The Oahu Wind Integration Study (OWIS) recently released a study detailing the impact on the Oahu grid if a total of 500 MW of wind energy and a nominal 100 MW of Hawaii solar power came online as is expected.
The study found that the 500 MW of wind and 100 MW of solar power could eliminate the need to burn approximately 2.8 million barrels of low sulfur fuel oil (LSFO) and 132,000 tons of coal each year, if a number of recommendations are implemented:
The study cautions that in order to ensure system reliability there will need to be further studies of renewable energy and the gird, improvements to the existing power infrastructure as well as new investment in the grid for complete and seamless integration. With these and other proposed changes, the technical analysis suggests, Oahu can accommodate increased wind and solar energy projects with minimal limits on output of renewable resources.

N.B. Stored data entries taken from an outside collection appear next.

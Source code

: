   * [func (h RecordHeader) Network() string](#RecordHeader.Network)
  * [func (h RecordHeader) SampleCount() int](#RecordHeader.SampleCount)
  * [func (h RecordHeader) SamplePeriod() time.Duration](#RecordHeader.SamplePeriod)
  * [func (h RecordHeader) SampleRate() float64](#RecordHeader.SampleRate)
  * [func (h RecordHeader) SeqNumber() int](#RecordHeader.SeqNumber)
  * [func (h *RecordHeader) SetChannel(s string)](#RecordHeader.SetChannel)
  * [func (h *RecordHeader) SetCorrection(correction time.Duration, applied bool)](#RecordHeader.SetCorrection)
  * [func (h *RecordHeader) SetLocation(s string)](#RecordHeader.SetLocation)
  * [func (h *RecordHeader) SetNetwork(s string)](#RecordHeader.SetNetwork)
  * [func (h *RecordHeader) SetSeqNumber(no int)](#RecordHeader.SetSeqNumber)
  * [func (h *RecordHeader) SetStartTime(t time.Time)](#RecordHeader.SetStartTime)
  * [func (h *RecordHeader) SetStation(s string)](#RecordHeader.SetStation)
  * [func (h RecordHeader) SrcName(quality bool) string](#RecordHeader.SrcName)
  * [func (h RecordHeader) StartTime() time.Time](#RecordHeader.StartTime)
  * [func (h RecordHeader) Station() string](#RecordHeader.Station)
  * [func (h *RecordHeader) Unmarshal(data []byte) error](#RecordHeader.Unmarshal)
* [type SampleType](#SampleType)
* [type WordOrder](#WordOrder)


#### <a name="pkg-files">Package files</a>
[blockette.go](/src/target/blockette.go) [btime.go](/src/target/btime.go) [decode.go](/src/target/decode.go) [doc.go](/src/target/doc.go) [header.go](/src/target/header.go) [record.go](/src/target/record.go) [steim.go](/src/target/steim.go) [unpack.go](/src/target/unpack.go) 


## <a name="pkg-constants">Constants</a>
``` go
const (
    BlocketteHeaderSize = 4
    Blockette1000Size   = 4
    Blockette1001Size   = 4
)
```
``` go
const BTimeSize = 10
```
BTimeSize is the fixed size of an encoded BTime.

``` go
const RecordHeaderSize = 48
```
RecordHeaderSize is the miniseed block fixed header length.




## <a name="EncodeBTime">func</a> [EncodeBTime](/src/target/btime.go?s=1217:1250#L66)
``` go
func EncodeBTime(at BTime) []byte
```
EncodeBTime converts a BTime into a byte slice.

The Oahu Wind Integration Study was conducted by the Hawaii Natural Energy Institute (HNEI) at the University of Hawaii at Manoa, General Electric (GE) Company and the Hawaiian Electric Company (HECO). The National Renewable Energy Laboratory (NREL), part of the U.S. Department of Energy (US DOE), assembled a technical review committee with representatives of industry and academia which met throughout the project to review findings. NREL also contracted the private firm AWS Truepower to develop wind and solar energy profiles that were used in the study.
"The findings of this study show it is feasible to integrate large-scale wind and solar projects on Oahu but also have value beyond Hawaii. Both large mainland utilities and relatively small and/or isolated grids that wish to integrate significant amounts of renewable energy while maintaining reliability for their customers can learn from this study," said Dr. Rick Rocheleau, HNEI director.